───── DATASET EXTRACT ─────
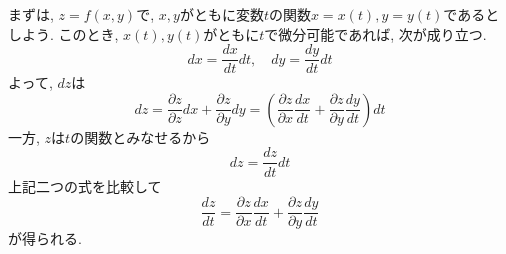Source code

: \documentclass[a4j,dvipdfmx]{jsarticle}
\numberwithin{equation}{section}
\begin{document}
            まずは, $z=f(x,y)$で, $x,y$がともに変数$t$の関数$x=x(t),y=y(t)$であるとしよう. このとき, $x(t),y(t)$がともに$t$で微分可能であれば, 次が成り立つ.
            \begin{equation*}
                dx=\frac{dx}{dt}dt,\quad dy=\frac{dy}{dt}dt
            \end{equation*}
            よって, $dz$は
            \begin{equation*}
                dz = \frac{\partial z}{\partial z}dx+\frac{\partial z}{\partial y}dy=\left(\frac{\partial z}{\partial x}\frac{dx}{dt}+\frac{\partial z}{\partial y}\frac{dy}{dt}\right)dt
            \end{equation*}
            一方, $z$は$t$の関数とみなせるから
            \begin{equation*}
                dz=\frac{dz}{dt}dt
            \end{equation*}
            上記二つの式を比較して
            \begin{equation}
                \frac{dz}{dt}=\frac{\partial z}{\partial x}\frac{dx}{dt}+\frac{\partial z}{\partial y}\frac{dy}{dt} \label{eq:偏微分:合成関数の微分t}
            \end{equation}
            が得られる. \\
\end{document}
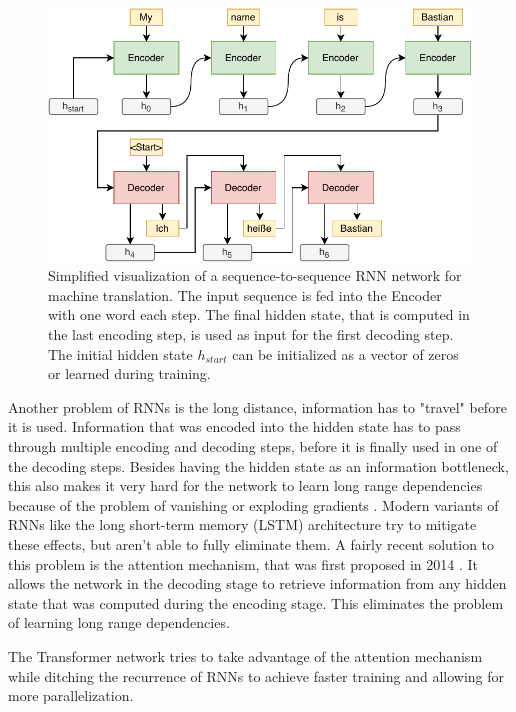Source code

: \begin{figure}[h]
\centering
\includegraphics{figures/rnn-visualization}
\caption[Simplified visualization of a sequence-to-sequence RNN network for machine translation]{Simplified visualization of a sequence-to-sequence RNN network for machine translation. The input sequence is fed into the Encoder with one word each step. The final hidden state, that is computed in the last encoding step, is used as input for the first decoding step. The initial hidden state $h_{start}$ can be initialized as a vector of zeros or learned during training.}
\label{fig:rnn-visualization}
\end{figure}

Another problem of RNNs is the long distance, information has to "travel" before it is used.
Information that was encoded into the hidden state has to pass through multiple encoding and decoding steps, before it is finally used in one of the decoding steps.
Besides having the hidden state as an information bottleneck, this also makes it very hard for the network to learn long range dependencies because of the problem of vanishing or exploding gradients \cite{Hochreiter01gradientflow}.
Modern variants of RNNs like the long short-term memory (LSTM) architecture \cite{Hochreiter1997} try to mitigate these effects, but aren't able to fully eliminate them.
A fairly recent solution to this problem is the attention mechanism, that was first proposed in 2014 \cite{1409.0473}.
It allows the network in the decoding stage to retrieve information from any hidden state that was computed during the encoding stage.
This eliminates the problem of learning long range dependencies.

The Transformer network tries to take advantage of the attention mechanism while ditching the recurrence of RNNs to achieve faster training and allowing for more parallelization.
─────
**BRIEF**
Check each line of the listing for "dependencies", and copy the ones that hold it.

**ANSWER FOR THIS EXERCISE**
Besides having the hidden state as an information bottleneck, this also makes it very hard for the network to learn long range dependencies because of the problem of vanishing or exploding gradients \cite{Hochreiter01gradientflow}.
This eliminates the problem of learning long range dependencies.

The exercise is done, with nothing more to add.